Plain-text document sources
>>>

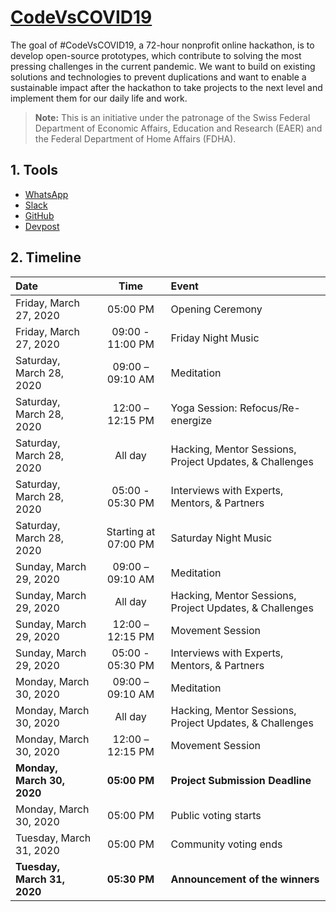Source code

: # [CodeVsCOVID19](https://www.codevscovid19.org)

The goal of #CodeVsCOVID19, a 72-hour nonprofit online hackathon, is to develop open-source prototypes, which contribute to solving the most pressing challenges in the current pandemic. We want to build on existing solutions and technologies to prevent duplications and want to enable a sustainable impact after the hackathon to take projects to the next level and implement them for our daily life and work.

> **Note:** This is an initiative under the patronage of the Swiss Federal Department of Economic Affairs, Education and Research (EAER) and the Federal Department of Home Affairs (FDHA).

## 1. Tools

* [WhatsApp](https://chat.whatsapp.com/Cr7cj5kwL4JLW9uipUGGys)
* [Slack](codevscovid19.slack.com)
* [GitHub](https://github.com/cvalerosa/CodeVsCOVID19)
* [Devpost](https://codevscovid19.devpost.com)

## 2. Timeline

| Date                        | Time                 | Event                    |
| :-------------------------- |:--------------------:| :----------------------- |
| Friday, March 27, 2020      | 05:00 PM             | Opening Ceremony |
| Friday, March 27, 2020      | 09:00 - 11:00 PM     | Friday Night Music |
| Saturday, March 28, 2020    | 09:00 – 09:10 AM     | Meditation |
| Saturday, March 28, 2020    | 12:00 – 12:15 PM     | Yoga Session: Refocus/Re-energize|
| Saturday, March 28, 2020    | All day              | Hacking, Mentor Sessions, Project Updates, & Challenges |
| Saturday, March 28, 2020    | 05:00 - 05:30 PM     | Interviews with Experts, Mentors, & Partners |
| Saturday, March 28, 2020    | Starting at 07:00 PM | Saturday Night Music |
| Sunday, March 29, 2020      | 09:00 – 09:10 AM     | Meditation |
| Sunday, March 29, 2020      | All day              | Hacking, Mentor Sessions, Project Updates, & Challenges |
| Sunday, March 29, 2020      | 12:00 – 12:15 PM     | Movement Session |
| Sunday, March 29, 2020      | 05:00 - 05:30 PM     | Interviews with Experts, Mentors, & Partners |
| Monday, March 30, 2020      | 09:00 – 09:10 AM     | Meditation |
| Monday, March 30, 2020      | All day              | Hacking, Mentor Sessions, Project Updates, & Challenges |
| Monday, March 30, 2020      | 12:00 – 12:15 PM     | Movement Session |
| **Monday, March 30, 2020**  | **05:00 PM**         | **Project Submission Deadline** |
| Monday, March 30, 2020      | 05:00 PM             | Public voting starts |
| Tuesday, March 31, 2020     | 05:00 PM             | Community voting ends |
| **Tuesday, March 31, 2020** | **05:30 PM**         | **Announcement of the winners** |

<<<

Work order
Retype the records verbatim, excluding each image they hold.

Result for this task
Source code

: # [CodeVsCOVID19](https://www.codevscovid19.org)

The goal of #CodeVsCOVID19, a 72-hour nonprofit online hackathon, is to develop open-source prototypes, which contribute to solving the most pressing challenges in the current pandemic. We want to build on existing solutions and technologies to prevent duplications and want to enable a sustainable impact after the hackathon to take projects to the next level and implement them for our daily life and work.

> **Note:** This is an initiative under the patronage of the Swiss Federal Department of Economic Affairs, Education and Research (EAER) and the Federal Department of Home Affairs (FDHA).

## 1. Tools

* [WhatsApp](https://chat.whatsapp.com/Cr7cj5kwL4JLW9uipUGGys)
* [Slack](codevscovid19.slack.com)
* [GitHub](https://github.com/cvalerosa/CodeVsCOVID19)
* [Devpost](https://codevscovid19.devpost.com)

## 2. Timeline

| Date                        | Time                 | Event                    |
| :-------------------------- |:--------------------:| :----------------------- |
| Friday, March 27, 2020      | 05:00 PM             | Opening Ceremony |
| Friday, March 27, 2020      | 09:00 - 11:00 PM     | Friday Night Music |
| Saturday, March 28, 2020    | 09:00 – 09:10 AM     | Meditation |
| Saturday, March 28, 2020    | 12:00 – 12:15 PM     | Yoga Session: Refocus/Re-energize|
| Saturday, March 28, 2020    | All day              | Hacking, Mentor Sessions, Project Updates, & Challenges |
| Saturday, March 28, 2020    | 05:00 - 05:30 PM     | Interviews with Experts, Mentors, & Partners |
| Saturday, March 28, 2020    | Starting at 07:00 PM | Saturday Night Music |
| Sunday, March 29, 2020      | 09:00 – 09:10 AM     | Meditation |
| Sunday, March 29, 2020      | All day              | Hacking, Mentor Sessions, Project Updates, & Challenges |
| Sunday, March 29, 2020      | 12:00 – 12:15 PM     | Movement Session |
| Sunday, March 29, 2020      | 05:00 - 05:30 PM     | Interviews with Experts, Mentors, & Partners |
| Monday, March 30, 2020      | 09:00 – 09:10 AM     | Meditation |
| Monday, March 30, 2020      | All day              | Hacking, Mentor Sessions, Project Updates, & Challenges |
| Monday, March 30, 2020      | 12:00 – 12:15 PM     | Movement Session |
| **Monday, March 30, 2020**  | **05:00 PM**         | **Project Submission Deadline** |
| Monday, March 30, 2020      | 05:00 PM             | Public voting starts |
| Tuesday, March 31, 2020     | 05:00 PM             | Community voting ends |
| **Tuesday, March 31, 2020** | **05:30 PM**         | **Announcement of the winners** |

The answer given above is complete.